*What is required*: Restate the last part of the records below word for word, beginning at the line with "information that distinguishes" and ending at the final line.

Saved data entries
# # # #
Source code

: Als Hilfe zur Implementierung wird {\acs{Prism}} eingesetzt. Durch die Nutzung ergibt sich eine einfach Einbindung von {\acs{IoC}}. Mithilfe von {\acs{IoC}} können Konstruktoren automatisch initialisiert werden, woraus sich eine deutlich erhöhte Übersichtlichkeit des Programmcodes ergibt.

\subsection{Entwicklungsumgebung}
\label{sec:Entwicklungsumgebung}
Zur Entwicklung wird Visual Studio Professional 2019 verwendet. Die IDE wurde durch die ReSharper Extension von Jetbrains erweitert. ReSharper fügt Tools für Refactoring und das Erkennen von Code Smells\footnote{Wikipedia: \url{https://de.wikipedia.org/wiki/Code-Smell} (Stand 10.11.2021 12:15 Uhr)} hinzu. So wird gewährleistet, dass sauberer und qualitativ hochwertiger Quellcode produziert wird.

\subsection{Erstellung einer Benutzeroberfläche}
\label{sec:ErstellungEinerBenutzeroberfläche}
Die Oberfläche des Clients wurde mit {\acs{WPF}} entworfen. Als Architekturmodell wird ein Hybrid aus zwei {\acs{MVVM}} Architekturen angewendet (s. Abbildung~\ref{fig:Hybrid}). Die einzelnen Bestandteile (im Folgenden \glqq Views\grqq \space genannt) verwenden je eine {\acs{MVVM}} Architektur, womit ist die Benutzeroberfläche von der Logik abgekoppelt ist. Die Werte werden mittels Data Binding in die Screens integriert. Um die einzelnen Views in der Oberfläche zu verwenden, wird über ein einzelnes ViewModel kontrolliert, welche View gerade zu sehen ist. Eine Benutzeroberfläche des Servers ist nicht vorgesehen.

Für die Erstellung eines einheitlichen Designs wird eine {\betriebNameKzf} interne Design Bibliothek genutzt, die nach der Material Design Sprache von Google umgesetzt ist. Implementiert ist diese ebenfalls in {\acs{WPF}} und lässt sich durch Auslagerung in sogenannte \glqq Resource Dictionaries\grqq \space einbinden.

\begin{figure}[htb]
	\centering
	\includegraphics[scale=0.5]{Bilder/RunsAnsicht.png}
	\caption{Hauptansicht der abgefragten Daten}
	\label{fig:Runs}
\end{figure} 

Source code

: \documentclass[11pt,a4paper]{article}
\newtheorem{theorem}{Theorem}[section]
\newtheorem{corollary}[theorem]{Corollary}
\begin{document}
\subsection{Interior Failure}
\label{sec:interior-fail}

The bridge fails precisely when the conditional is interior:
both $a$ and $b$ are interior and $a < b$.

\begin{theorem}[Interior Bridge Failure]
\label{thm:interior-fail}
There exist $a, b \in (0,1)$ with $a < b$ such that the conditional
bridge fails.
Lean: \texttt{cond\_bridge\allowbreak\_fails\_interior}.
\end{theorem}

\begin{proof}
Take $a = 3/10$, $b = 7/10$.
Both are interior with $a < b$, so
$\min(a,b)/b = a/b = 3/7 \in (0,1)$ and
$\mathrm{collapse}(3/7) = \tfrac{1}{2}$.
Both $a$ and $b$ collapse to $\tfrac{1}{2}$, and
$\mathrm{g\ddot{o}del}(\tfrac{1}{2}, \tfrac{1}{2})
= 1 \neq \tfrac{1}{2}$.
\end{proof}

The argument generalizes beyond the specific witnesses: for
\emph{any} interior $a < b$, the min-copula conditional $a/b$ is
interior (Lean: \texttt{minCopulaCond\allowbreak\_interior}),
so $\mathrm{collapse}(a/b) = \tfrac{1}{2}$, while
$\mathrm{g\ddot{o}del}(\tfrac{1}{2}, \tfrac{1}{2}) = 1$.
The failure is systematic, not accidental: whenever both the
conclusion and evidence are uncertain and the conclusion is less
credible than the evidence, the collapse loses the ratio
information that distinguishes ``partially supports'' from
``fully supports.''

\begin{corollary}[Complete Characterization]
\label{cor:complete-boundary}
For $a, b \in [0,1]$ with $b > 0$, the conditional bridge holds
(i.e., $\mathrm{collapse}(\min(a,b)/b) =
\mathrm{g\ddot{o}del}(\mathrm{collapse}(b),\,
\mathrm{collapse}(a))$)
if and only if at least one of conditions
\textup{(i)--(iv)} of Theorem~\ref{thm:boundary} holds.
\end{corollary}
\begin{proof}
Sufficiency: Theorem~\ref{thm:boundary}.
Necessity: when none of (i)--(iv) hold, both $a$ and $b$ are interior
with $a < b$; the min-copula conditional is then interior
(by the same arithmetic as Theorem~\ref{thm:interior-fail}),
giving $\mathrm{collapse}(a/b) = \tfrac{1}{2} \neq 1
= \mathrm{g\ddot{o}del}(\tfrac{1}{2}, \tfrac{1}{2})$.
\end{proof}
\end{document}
# # # #
*Response*:
information that distinguishes ``partially supports'' from
``fully supports.''

\begin{corollary}[Complete Characterization]
\label{cor:complete-boundary}
For $a, b \in [0,1]$ with $b > 0$, the conditional bridge holds
(i.e., $\mathrm{collapse}(\min(a,b)/b) =
\mathrm{g\ddot{o}del}(\mathrm{collapse}(b),\,
\mathrm{collapse}(a))$)
if and only if at least one of conditions
\textup{(i)--(iv)} of Theorem~\ref{thm:boundary} holds.
\end{corollary}
\begin{proof}
Sufficiency: Theorem~\ref{thm:boundary}.
Necessity: when none of (i)--(iv) hold, both $a$ and $b$ are interior
with $a < b$; the min-copula conditional is then interior
(by the same arithmetic as Theorem~\ref{thm:interior-fail}),
giving $\mathrm{collapse}(a/b) = \tfrac{1}{2} \neq 1
= \mathrm{g\ddot{o}del}(\tfrac{1}{2}, \tfrac{1}{2})$.
\end{proof}
\end{document}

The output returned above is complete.